→ Exercise instructions:
Please retype the records below exactly, from the first line down to and including the line with "Animal_age_tx (text)| Age".

Supplied entries below:

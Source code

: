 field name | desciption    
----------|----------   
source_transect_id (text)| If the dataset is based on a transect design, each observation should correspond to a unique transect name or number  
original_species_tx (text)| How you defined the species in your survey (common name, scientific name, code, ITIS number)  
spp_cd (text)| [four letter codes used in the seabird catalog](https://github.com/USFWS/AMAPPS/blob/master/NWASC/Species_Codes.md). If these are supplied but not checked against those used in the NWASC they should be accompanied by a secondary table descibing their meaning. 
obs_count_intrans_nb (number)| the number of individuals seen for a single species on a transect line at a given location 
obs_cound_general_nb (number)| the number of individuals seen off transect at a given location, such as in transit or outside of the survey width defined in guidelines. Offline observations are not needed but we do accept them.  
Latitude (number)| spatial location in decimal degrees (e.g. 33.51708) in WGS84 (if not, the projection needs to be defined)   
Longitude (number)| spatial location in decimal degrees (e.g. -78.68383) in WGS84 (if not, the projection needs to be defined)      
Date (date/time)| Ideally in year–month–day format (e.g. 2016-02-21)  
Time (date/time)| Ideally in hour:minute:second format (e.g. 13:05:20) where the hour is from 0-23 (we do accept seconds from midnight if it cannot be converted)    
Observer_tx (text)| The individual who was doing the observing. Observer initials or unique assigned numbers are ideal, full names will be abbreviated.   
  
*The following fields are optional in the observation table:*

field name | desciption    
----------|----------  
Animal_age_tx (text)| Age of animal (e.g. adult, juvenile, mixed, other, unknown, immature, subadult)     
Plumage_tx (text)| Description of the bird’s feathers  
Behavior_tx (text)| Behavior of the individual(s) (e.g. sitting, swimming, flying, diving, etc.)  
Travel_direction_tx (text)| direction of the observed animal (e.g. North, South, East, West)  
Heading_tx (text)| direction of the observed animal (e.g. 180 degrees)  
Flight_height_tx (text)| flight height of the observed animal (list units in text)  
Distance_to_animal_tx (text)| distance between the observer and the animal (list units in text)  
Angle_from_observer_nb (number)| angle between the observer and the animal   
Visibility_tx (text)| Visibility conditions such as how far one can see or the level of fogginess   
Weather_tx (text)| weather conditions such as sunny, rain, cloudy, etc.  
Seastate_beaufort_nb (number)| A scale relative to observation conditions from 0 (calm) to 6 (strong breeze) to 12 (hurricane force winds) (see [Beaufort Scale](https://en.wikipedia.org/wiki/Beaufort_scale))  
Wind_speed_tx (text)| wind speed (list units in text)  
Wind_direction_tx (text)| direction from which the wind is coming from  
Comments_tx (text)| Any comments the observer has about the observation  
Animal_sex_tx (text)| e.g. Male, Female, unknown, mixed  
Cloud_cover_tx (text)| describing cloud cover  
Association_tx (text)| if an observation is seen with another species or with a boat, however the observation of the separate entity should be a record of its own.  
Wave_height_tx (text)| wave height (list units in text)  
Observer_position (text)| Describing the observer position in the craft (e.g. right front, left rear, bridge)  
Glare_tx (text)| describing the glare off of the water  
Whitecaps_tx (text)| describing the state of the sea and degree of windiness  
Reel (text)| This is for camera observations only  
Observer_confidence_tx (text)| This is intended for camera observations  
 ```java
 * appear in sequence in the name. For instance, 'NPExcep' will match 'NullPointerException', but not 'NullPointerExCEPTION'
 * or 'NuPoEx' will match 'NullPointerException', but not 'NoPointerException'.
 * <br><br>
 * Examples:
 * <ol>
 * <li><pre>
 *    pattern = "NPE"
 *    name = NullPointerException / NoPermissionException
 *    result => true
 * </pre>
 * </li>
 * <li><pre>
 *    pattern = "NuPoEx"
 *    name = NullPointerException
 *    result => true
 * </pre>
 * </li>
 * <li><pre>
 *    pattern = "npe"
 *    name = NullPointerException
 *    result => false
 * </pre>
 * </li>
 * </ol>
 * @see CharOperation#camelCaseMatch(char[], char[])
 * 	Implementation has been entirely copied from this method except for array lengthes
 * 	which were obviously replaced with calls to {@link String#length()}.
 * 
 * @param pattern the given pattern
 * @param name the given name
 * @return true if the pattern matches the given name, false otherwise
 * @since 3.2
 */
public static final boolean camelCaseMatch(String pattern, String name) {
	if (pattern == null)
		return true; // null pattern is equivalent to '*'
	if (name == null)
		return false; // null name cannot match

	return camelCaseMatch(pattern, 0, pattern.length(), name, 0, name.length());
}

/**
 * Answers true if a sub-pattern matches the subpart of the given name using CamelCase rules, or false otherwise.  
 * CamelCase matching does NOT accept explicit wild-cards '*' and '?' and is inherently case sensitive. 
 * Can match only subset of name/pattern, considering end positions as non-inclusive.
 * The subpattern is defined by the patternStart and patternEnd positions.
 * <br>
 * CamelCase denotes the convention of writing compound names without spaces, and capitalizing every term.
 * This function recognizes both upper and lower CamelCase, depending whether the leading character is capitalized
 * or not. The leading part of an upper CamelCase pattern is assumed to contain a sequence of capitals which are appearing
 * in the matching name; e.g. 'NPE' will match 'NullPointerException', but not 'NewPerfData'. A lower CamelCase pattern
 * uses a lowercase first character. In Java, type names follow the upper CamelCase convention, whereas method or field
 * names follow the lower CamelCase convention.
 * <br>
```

End of Supplied entries.

→ Result for this task:
Source code

: field name | desciption    
----------|----------   
source_transect_id (text)| If the dataset is based on a transect design, each observation should correspond to a unique transect name or number  
original_species_tx (text)| How you defined the species in your survey (common name, scientific name, code, ITIS number)  
spp_cd (text)| [four letter codes used in the seabird catalog](https://github.com/USFWS/AMAPPS/blob/master/NWASC/Species_Codes.md). If these are supplied but not checked against those used in the NWASC they should be accompanied by a secondary table descibing their meaning. 
obs_count_intrans_nb (number)| the number of individuals seen for a single species on a transect line at a given location 
obs_cound_general_nb (number)| the number of individuals seen off transect at a given location, such as in transit or outside of the survey width defined in guidelines. Offline observations are not needed but we do accept them.  
Latitude (number)| spatial location in decimal degrees (e.g. 33.51708) in WGS84 (if not, the projection needs to be defined)   
Longitude (number)| spatial location in decimal degrees (e.g. -78.68383) in WGS84 (if not, the projection needs to be defined)      
Date (date/time)| Ideally in year–month–day format (e.g. 2016-02-21)  
Time (date/time)| Ideally in hour:minute:second format (e.g. 13:05:20) where the hour is from 0-23 (we do accept seconds from midnight if it cannot be converted)    
Observer_tx (text)| The individual who was doing the observing. Observer initials or unique assigned numbers are ideal, full names will be abbreviated.   
  
*The following fields are optional in the observation table:*

field name | desciption    
----------|----------  
Animal_age_tx (text)| Age of animal (e.g. adult, juvenile, mixed, other, unknown, immature, subadult)     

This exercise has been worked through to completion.